GOAL OF THE EXERCISE
Print each of the entries exactly, leaving nothing out.
───── EXERCISE DATA ─────
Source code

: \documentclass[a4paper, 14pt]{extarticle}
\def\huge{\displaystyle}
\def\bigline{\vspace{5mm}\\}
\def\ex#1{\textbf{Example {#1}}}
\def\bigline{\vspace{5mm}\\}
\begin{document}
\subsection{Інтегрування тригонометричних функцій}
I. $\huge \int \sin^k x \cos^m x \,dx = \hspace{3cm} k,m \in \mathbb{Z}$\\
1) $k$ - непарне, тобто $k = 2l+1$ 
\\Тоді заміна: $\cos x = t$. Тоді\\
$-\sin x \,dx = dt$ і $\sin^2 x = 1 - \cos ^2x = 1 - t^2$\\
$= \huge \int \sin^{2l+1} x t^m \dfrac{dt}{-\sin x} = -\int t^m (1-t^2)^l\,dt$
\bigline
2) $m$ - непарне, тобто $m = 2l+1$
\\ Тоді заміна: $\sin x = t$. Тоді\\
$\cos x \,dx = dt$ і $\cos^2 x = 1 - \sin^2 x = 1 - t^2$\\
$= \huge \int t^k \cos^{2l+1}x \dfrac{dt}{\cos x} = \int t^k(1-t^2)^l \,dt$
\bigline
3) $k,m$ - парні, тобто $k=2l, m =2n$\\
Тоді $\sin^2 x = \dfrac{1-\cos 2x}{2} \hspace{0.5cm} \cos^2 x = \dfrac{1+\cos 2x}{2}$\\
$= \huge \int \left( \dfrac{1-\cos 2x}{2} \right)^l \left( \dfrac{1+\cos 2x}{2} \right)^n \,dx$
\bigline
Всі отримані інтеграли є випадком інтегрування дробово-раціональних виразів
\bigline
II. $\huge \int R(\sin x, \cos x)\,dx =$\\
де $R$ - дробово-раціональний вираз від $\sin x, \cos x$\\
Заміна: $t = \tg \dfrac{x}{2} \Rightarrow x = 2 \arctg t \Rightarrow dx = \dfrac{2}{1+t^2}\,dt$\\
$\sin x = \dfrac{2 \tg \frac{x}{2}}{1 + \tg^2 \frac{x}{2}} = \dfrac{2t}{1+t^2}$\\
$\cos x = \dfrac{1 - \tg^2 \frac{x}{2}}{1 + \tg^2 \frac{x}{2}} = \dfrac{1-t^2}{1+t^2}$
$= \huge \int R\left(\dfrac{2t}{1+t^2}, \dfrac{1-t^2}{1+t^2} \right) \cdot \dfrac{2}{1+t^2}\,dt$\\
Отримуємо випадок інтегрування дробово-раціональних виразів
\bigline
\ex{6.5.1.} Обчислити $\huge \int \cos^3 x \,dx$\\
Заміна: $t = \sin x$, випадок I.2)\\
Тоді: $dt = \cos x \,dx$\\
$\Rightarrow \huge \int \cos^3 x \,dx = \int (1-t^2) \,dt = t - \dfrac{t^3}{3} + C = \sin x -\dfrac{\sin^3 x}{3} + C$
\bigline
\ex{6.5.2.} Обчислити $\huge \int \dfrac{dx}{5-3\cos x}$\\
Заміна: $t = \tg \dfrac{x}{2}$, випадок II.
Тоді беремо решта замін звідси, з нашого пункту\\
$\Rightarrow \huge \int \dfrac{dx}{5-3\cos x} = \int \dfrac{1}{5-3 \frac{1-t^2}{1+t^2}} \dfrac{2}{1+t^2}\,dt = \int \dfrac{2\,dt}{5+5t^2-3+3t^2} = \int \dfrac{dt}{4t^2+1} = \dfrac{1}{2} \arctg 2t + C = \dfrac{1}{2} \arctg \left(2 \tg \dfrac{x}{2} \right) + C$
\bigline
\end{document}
─────
ANSWER FOR THE TASK
Source code

: \documentclass[a4paper, 14pt]{extarticle}
\def\huge{\displaystyle}
\def\bigline{\vspace{5mm}\\}
\def\ex#1{\textbf{Example {#1}}}
\def\bigline{\vspace{5mm}\\}
\begin{document}
\subsection{Інтегрування тригонометричних функцій}
I. $\huge \int \sin^k x \cos^m x \,dx = \hspace{3cm} k,m \in \mathbb{Z}$\\
1) $k$ - непарне, тобто $k = 2l+1$ 
\\Тоді заміна: $\cos x = t$. Тоді\\
$-\sin x \,dx = dt$ і $\sin^2 x = 1 - \cos ^2x = 1 - t^2$\\
$= \huge \int \sin^{2l+1} x t^m \dfrac{dt}{-\sin x} = -\int t^m (1-t^2)^l\,dt$
\bigline
2) $m$ - непарне, тобто $m = 2l+1$
\\ Тоді заміна: $\sin x = t$. Тоді\\
$\cos x \,dx = dt$ і $\cos^2 x = 1 - \sin^2 x = 1 - t^2$\\
$= \huge \int t^k \cos^{2l+1}x \dfrac{dt}{\cos x} = \int t^k(1-t^2)^l \,dt$
\bigline
3) $k,m$ - парні, тобто $k=2l, m =2n$\\
Тоді $\sin^2 x = \dfrac{1-\cos 2x}{2} \hspace{0.5cm} \cos^2 x = \dfrac{1+\cos 2x}{2}$\\
$= \huge \int \left( \dfrac{1-\cos 2x}{2} \right)^l \left( \dfrac{1+\cos 2x}{2} \right)^n \,dx$
\bigline
Всі отримані інтеграли є випадком інтегрування дробово-раціональних виразів
\bigline
II. $\huge \int R(\sin x, \cos x)\,dx =$\\
де $R$ - дробово-раціональний вираз від $\sin x, \cos x$\\
Заміна: $t = \tg \dfrac{x}{2} \Rightarrow x = 2 \arctg t \Rightarrow dx = \dfrac{2}{1+t^2}\,dt$\\
$\sin x = \dfrac{2 \tg \frac{x}{2}}{1 + \tg^2 \frac{x}{2}} = \dfrac{2t}{1+t^2}$\\
$\cos x = \dfrac{1 - \tg^2 \frac{x}{2}}{1 + \tg^2 \frac{x}{2}} = \dfrac{1-t^2}{1+t^2}$
$= \huge \int R\left(\dfrac{2t}{1+t^2}, \dfrac{1-t^2}{1+t^2} \right) \cdot \dfrac{2}{1+t^2}\,dt$\\
Отримуємо випадок інтегрування дробово-раціональних виразів
\bigline
\ex{6.5.1.} Обчислити $\huge \int \cos^3 x \,dx$\\
Заміна: $t = \sin x$, випадок I.2)\\
Тоді: $dt = \cos x \,dx$\\
$\Rightarrow \huge \int \cos^3 x \,dx = \int (1-t^2) \,dt = t - \dfrac{t^3}{3} + C = \sin x -\dfrac{\sin^3 x}{3} + C$
\bigline
\ex{6.5.2.} Обчислити $\huge \int \dfrac{dx}{5-3\cos x}$\\
Заміна: $t = \tg \dfrac{x}{2}$, випадок II.
Тоді беремо решта замін звідси, з нашого пункту\\
$\Rightarrow \huge \int \dfrac{dx}{5-3\cos x} = \int \dfrac{1}{5-3 \frac{1-t^2}{1+t^2}} \dfrac{2}{1+t^2}\,dt = \int \dfrac{2\,dt}{5+5t^2-3+3t^2} = \int \dfrac{dt}{4t^2+1} = \dfrac{1}{2} \arctg 2t + C = \dfrac{1}{2} \arctg \left(2 \tg \dfrac{x}{2} \right) + C$
\bigline
\end{document}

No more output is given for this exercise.